D'un côté, la vigilante, debout, longiligne, une jambe parfaite pleinement dévoilée afin de s'arquer sur le visage compressé d'un nain encore sur un genoux, ressemblant à une boule verdâtre.


C'est terriblement gênant !

S'exclamer. Accentuer des émotions qu'elle était sensée ressentir. Bon. Qu'en faire ? Si elle le relâchait, il allait reprendre son irritante sérénade.

Réorienter l'ensemble.



La perfection est amorale.
 
Jade Srhaggelle
Représentant,
la Vigilance

Kil'sin  
Le Luang 27 Julantir 815 à 17h01
 
XVIII. En vert et contre tous.


Elle sentait une pression contre sa semelle. Autrement dit…

La jambe fut repliée brusquement, le bouffon se ré-écrasant lourdement.

Madame ! Moi qui suis votre plus grand admirateur !

Grand. Lui-même est petit. Paradoxe idéal. Jouer l'exagération. Paraître déçue.
Comment mime-t-on la déception ?
Avortement de la manœuvre.

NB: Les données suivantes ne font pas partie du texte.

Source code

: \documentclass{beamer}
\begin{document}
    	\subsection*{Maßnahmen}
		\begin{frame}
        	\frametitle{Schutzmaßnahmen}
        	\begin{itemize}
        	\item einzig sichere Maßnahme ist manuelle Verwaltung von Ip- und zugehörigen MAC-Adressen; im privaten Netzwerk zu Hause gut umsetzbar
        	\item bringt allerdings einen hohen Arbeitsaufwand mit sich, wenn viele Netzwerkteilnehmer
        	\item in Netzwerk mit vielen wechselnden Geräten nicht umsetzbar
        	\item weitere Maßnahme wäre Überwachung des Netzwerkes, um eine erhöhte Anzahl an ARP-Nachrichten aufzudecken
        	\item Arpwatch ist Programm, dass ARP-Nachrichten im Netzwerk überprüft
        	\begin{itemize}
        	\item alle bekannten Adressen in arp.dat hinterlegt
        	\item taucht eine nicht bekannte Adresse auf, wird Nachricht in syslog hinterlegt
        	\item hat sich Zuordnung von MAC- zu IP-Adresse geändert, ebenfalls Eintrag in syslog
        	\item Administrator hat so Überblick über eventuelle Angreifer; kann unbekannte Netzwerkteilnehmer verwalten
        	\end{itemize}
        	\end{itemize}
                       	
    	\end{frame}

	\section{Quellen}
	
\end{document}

Air contemplatif.


Je me demande quelle taille fait le plus petit...

Bon, il se relève, vite, pas de côté, passer derrière, les mains sur les épaules.

Vigilants !

Adopter la même position qu'initialement, les mains à plat, la voix forte, le buste penché. Comme un nouveau discours.

J'ai la… Joie… Immense… De vous présenter mini-moi, mon égo.

Des rires -ils ne se sont pas vraiment arrêtés depuis le début, simplement, les sources tournent- et quelques commentaires. Il faut dire que le contraste est saisissant, les deux personnages tout de vert vêtu l'un derrière l'autre : cachée par les jambes difformes du petit personnage, elle peut se mettre sur la pointe des pieds, afin qu'elle doive tendre complètement les bras pour reposer les paumes sur ses épaules. Par contre, pas sûr qu'elle soit la plus lourde. Les tenues aussi sont à l'opposé, de la recherche de couleurs adaptées sur une tenue simple et élégante, à la débauche d'ustensiles et de formes torturées pour un unique vert pomme criard. Si cela ne se voit pas de la salle, la pression qu'exerce Jade du bout des ongles, dans l’exubérance du froufou de la tenue du bouffon, doit être particulièrement désagréable, avertissement clair que elle ne s'amuse pas. Tandis que l'amuseur semble chercher son prochain mouvement face à cette hostilité, mais aussi l'attente du public, un commentaire est lancé plus haut que les autres. Je comprends mieux une telle passion : y'a qu'elle même qui puisse supporter l'idée de vouloir baiser un tel glaçon !

Connotation sexuelle, encore. Attaque personnelle. Options : laisser couler ou répliquer. Répliquer sur plan…

Mais elle s'est relâché, et le bouffon, sautant sur l'occasion de prouver son talent, en profite pour s'échapper. Un petit tour sur lui-même, il se place en biais, derrière-elle.

Et moi, de mon égo sous-dimensionné, je comprends mieux pourquoi je passe mon temps à voir des trous du cul !

Et il se déplace, au cas où certains n'auraient pas compris, se plaçant le nez au niveau des fesses de Jade, sous les hurlements de rire des plus grivois et les regards au ciel atterrés des plus prudes.


Bon. Suffit. Il l'a aidé, à sa façon, en répliquant. Et finir sur un ''égo sous-dimensionné'' est parfait.
Elle se décale, alors que les grandes mains velues se posaient sur ses hanches pour, sans quitter la salle du regard, balancer une puissante claque à l'arrière du crâne du nain. D'autant plus visible qu'elle a pris la peine de bien accentuer le geste. Cela semble de l'exagération théâtrale, mais elle en a profité pour frapper aussi fort que possible vu les circonstances.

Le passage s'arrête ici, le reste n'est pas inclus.